Provided data =
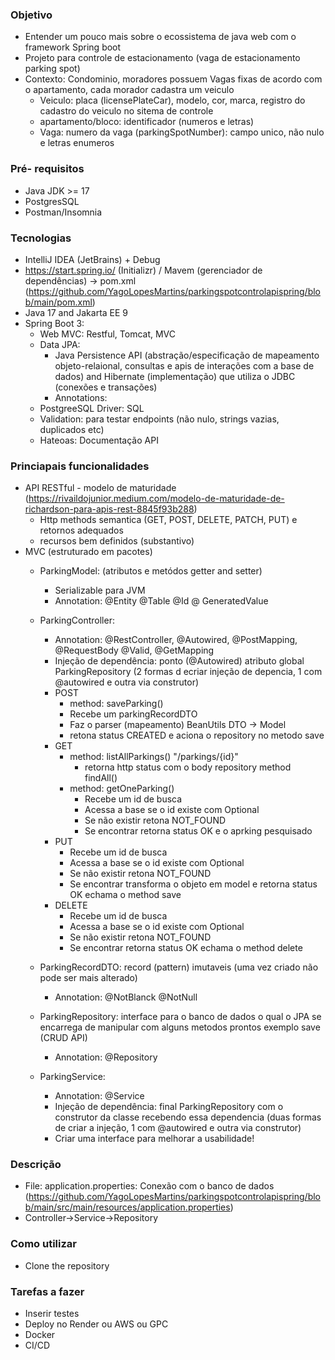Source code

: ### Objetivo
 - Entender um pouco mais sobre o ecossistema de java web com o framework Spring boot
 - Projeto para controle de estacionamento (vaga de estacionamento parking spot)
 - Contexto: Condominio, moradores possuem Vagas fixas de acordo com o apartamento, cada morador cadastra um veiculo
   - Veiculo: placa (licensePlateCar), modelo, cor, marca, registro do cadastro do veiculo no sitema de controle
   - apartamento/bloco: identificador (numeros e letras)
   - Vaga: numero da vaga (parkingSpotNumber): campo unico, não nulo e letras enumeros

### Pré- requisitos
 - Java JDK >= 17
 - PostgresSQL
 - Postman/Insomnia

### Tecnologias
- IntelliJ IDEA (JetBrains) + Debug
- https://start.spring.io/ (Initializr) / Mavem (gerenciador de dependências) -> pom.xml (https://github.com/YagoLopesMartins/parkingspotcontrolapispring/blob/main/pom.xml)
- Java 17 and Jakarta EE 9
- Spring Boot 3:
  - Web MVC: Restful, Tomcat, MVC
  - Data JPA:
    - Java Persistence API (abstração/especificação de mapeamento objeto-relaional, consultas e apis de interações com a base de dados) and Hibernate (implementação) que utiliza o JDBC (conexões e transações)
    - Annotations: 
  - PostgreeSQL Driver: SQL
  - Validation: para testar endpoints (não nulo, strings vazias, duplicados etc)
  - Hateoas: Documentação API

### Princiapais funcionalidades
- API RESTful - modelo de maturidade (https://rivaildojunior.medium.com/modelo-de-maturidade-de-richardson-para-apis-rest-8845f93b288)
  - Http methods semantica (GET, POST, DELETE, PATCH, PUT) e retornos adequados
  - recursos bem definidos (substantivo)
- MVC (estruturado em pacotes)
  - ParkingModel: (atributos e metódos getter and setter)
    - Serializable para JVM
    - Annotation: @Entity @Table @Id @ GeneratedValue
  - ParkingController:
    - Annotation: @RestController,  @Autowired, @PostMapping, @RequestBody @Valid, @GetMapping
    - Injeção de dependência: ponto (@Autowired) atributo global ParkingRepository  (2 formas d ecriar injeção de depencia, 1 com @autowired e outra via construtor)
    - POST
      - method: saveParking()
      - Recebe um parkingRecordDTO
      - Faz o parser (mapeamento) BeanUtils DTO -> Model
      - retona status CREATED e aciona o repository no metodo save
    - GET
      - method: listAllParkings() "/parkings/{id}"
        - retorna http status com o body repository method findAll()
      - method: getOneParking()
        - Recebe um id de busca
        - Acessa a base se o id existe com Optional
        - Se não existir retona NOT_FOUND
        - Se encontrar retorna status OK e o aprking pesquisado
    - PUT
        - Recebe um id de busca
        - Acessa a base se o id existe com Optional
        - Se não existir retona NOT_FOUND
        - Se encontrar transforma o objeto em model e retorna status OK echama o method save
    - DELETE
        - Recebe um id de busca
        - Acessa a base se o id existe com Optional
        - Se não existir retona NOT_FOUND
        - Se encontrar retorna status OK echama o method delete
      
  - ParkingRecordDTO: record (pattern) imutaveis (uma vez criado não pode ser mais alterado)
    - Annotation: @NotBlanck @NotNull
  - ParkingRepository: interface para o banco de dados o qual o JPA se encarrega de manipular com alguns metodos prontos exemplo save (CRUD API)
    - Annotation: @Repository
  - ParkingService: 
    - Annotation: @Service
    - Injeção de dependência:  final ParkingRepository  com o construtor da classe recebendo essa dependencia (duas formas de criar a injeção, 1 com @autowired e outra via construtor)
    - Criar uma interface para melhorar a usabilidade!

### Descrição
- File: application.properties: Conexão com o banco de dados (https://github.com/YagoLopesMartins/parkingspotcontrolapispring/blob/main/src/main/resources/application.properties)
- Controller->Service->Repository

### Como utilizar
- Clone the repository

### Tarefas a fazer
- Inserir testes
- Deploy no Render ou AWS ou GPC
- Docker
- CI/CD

What is needed =
Exactly as written, repeat the lines of the material above from the first through the line holding "- Java JDK >= 17", with both ends in the copy and no pictures.

Response below =
Source code

: ### Objetivo
 - Entender um pouco mais sobre o ecossistema de java web com o framework Spring boot
 - Projeto para controle de estacionamento (vaga de estacionamento parking spot)
 - Contexto: Condominio, moradores possuem Vagas fixas de acordo com o apartamento, cada morador cadastra um veiculo
   - Veiculo: placa (licensePlateCar), modelo, cor, marca, registro do cadastro do veiculo no sitema de controle
   - apartamento/bloco: identificador (numeros e letras)
   - Vaga: numero da vaga (parkingSpotNumber): campo unico, não nulo e letras enumeros

### Pré- requisitos
 - Java JDK >= 17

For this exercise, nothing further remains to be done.